From the listing below, return every line with the string "ARGV" in it.
☆ ☆ ☆ ☆ ☆
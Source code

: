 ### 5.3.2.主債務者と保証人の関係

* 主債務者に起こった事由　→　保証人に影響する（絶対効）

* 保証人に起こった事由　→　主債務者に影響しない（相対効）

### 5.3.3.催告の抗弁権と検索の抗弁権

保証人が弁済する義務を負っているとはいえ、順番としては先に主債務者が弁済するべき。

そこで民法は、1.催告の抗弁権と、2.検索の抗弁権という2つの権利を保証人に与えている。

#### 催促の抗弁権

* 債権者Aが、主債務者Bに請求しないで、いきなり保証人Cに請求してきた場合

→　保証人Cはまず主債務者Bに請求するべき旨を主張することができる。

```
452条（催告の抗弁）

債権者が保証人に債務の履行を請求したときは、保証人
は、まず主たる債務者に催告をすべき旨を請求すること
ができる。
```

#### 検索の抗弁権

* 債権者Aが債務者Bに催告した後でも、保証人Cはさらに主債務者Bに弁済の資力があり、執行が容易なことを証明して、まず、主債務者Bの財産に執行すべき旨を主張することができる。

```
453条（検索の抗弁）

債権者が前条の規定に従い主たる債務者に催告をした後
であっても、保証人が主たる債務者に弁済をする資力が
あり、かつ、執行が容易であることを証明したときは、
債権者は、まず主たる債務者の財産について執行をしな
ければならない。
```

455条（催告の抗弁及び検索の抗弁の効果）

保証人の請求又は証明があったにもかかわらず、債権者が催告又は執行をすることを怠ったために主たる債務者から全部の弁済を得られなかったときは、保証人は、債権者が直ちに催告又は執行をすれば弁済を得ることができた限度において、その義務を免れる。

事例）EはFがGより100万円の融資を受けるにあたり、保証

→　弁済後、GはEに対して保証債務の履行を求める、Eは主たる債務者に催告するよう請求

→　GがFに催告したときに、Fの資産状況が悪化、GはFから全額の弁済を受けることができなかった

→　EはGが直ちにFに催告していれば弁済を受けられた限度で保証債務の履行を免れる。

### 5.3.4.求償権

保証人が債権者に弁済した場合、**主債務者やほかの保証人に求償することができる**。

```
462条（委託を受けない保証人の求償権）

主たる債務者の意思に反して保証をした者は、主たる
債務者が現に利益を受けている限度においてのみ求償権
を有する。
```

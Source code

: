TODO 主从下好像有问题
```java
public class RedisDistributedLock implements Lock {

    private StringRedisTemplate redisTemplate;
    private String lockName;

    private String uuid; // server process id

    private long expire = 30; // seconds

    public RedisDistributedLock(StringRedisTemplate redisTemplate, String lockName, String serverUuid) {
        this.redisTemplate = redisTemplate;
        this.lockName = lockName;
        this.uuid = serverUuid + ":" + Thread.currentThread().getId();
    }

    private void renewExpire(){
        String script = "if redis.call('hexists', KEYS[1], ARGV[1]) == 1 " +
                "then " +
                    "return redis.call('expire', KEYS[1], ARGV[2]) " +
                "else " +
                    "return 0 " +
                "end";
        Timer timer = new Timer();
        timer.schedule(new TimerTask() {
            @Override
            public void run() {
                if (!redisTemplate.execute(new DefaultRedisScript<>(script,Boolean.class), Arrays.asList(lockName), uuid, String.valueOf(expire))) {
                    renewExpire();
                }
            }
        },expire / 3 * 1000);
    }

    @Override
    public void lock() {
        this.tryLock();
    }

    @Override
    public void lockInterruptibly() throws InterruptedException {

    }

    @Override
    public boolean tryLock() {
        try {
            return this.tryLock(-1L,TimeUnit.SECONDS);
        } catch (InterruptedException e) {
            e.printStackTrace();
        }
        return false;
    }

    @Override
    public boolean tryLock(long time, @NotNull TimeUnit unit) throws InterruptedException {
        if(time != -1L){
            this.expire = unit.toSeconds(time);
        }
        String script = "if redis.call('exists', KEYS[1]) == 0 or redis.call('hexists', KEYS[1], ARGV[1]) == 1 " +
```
☆ ☆ ☆ ☆ ☆
RESPONSE:
        String script = "if redis.call('hexists', KEYS[1], ARGV[1]) == 1 " +
                    "return redis.call('expire', KEYS[1], ARGV[2]) " +
        String script = "if redis.call('exists', KEYS[1]) == 0 or redis.call('hexists', KEYS[1], ARGV[1]) == 1 " +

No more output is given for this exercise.